Most computer programs need to perform a certain task at several different places in the program. For example, an operating system may need to perform the task of writing to a display at many different places in the program. The programmer could simply repeat the same set of instructions at each place in the program. Having the same instructions duplicated throughout the program is usually undesirable for several reasons. If a change is made to the set of instructions, then the set must be changed wherever it is repeated in the program. Such changes may be time-consuming and error-prone. Also, having the same instructions repeated several times tends to make the program large, resulting in a program that may not fit into the memory of the computer.
The concept of a "subroutine" developed early in the history of computers. A subroutine is a set of instructions that is stored only once in a program, but can be "called" from several different places in a program. When a subroutine is called, the computer starts executing the instructions in the subroutine. When a "return" instruction in the subroutine is executed, the computer then "returns," that is, resumes execution of the program at the instruction after the call. In effect, the set of instructions is as if it was inserted into the program at the call.
Subroutines have several advantages over the duplicating of the set of instructions.

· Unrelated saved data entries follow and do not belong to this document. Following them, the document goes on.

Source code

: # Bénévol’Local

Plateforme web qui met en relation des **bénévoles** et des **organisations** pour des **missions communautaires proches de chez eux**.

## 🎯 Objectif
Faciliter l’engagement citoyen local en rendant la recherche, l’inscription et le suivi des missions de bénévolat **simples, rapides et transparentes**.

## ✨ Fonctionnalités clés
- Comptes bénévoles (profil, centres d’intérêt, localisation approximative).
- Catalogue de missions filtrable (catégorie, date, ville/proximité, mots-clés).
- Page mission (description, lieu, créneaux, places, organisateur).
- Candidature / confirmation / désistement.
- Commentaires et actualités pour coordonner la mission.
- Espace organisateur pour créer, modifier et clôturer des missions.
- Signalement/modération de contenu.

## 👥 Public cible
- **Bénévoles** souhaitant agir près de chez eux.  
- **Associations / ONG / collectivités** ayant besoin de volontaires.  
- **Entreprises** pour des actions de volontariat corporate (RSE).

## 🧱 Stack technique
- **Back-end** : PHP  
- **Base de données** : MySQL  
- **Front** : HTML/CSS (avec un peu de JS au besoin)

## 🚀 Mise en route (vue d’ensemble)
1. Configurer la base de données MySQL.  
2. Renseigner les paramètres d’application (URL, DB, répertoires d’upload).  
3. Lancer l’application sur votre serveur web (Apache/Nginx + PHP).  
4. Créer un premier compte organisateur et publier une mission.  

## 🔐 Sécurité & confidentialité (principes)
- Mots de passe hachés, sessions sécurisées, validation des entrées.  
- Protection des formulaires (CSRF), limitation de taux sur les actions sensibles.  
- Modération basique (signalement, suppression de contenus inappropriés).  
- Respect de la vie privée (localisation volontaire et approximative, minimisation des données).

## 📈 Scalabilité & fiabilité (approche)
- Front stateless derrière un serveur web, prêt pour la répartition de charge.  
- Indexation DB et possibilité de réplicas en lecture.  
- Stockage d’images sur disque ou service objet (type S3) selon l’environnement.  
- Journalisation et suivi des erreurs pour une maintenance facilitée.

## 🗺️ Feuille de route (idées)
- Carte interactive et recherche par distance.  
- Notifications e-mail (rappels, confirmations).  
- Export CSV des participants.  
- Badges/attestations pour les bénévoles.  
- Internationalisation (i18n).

Subroutines save space in the program, since the set of instructions is stored only once. Subroutines make it easier to organize complex programs. Subroutines make it easier to make changes to the set of instructions, since the changes need only be made once.
The state-of-the-art computers, such as those based on Intel 8086-family microprocessors, have special-purpose instructions to facilitate the calling of and returning from subroutines. Specifically, there are two instructions for calling and two instructions for returning.
The Intel 8086-family of microprocessors uses a segmented addressing architecture. One such microprocessor is the Intel 80386, which is manufactured by the Intel Corporation of Santa Clara, Calif. The design and operation of the Intel 80386 is described in detail in a publication entitled "iAPX 386 Programmer's Reference Manual Including the iAPX 386 Numeric Supplement," which is available from Intel Corporation and is hereby incorporated by reference. The Intel 80386 has one call instruction and one return instruction that are for invoking an intra-segment (a near) subroutine and another call instruction and return instruction that are for invoking an inter-segment (a far) subroutine.
The addresses in the 8086-family comprise a segment and an offset. Each call and return must specify a segment and an offset. When a call or return is executed, the microprocessor combines the segment and the offset to form an address. The call instruction forms the address of the subroutine; the return instruction forms the address of the instruction to return to. The methods of calling and returning from subroutines is referred to as subroutine "linkage."
The near call and return are designed to be used when the call instruction and called subroutine are within the same segment when executed, that is, the current code segment. The code segment (CS) register contains information pointing to the current code segment. When a near call is executed, the processor pushes onto the stack the offset in the current segment of the instruction after the call instruction. The processor then jumps to the subroutine, which is located at a specified offset in the current code segment. When the subroutine returns, it executes a near return instruction. When the near return instruction is executed, it pops the offset, which was pushed onto the stack by the near call instruction, from the stack. The processor then forms an address based on current code segment and the offset. This address is the address of the instruction after the near call instruction. The processor then proceeds to execute the instruction at that address.
The limitation of the near call and return instructions is that only subroutines within the same segment can be called. The far call and return instructions have no such limitation.
The far call and return instructions work similarly to their near counterparts, except that these instructions push and pop both a segment and offset component. The far call specifies both a segment and an offset for the subroutine. Consequently, the current setting of the CS register is saved on the stack in addition to the offset of the instruction after the call. When the far return instruction is executed, the processor pops the segment and offset values pushed by the corresponding call instruction, forms an address, and returns to that address. The far call can specify any address and, unlike the near call, is not limited to those addresses within the current code segment.
A typical subroutine is designed to be called either by a near call instruction or a far call instruction. If designed to be called by a near call instruction, then the subroutine executes a near return instruction, which pops only the offset, to return. If designed to be called by a far call instruction, then the subroutine executes a far return instruction, which pops both the segment and offset, to return. If a subroutine that is designed to be called by a far call is invoked by a near call, then the subroutine will not return to the instruction after the far call. This mixing of near call with far return or mixing of a far call with a near return will result in a program error.
Several methods have been used for allowing a subroutine to be invoked by both a near and a far call instruction. One of these methods of subroutine linkage uses different entry points when the subroutine is invoked by a near call and a far call.
It would be desirable to have an improved method for subroutine linkage so that a subroutine can be invoked by either a far call or a near call.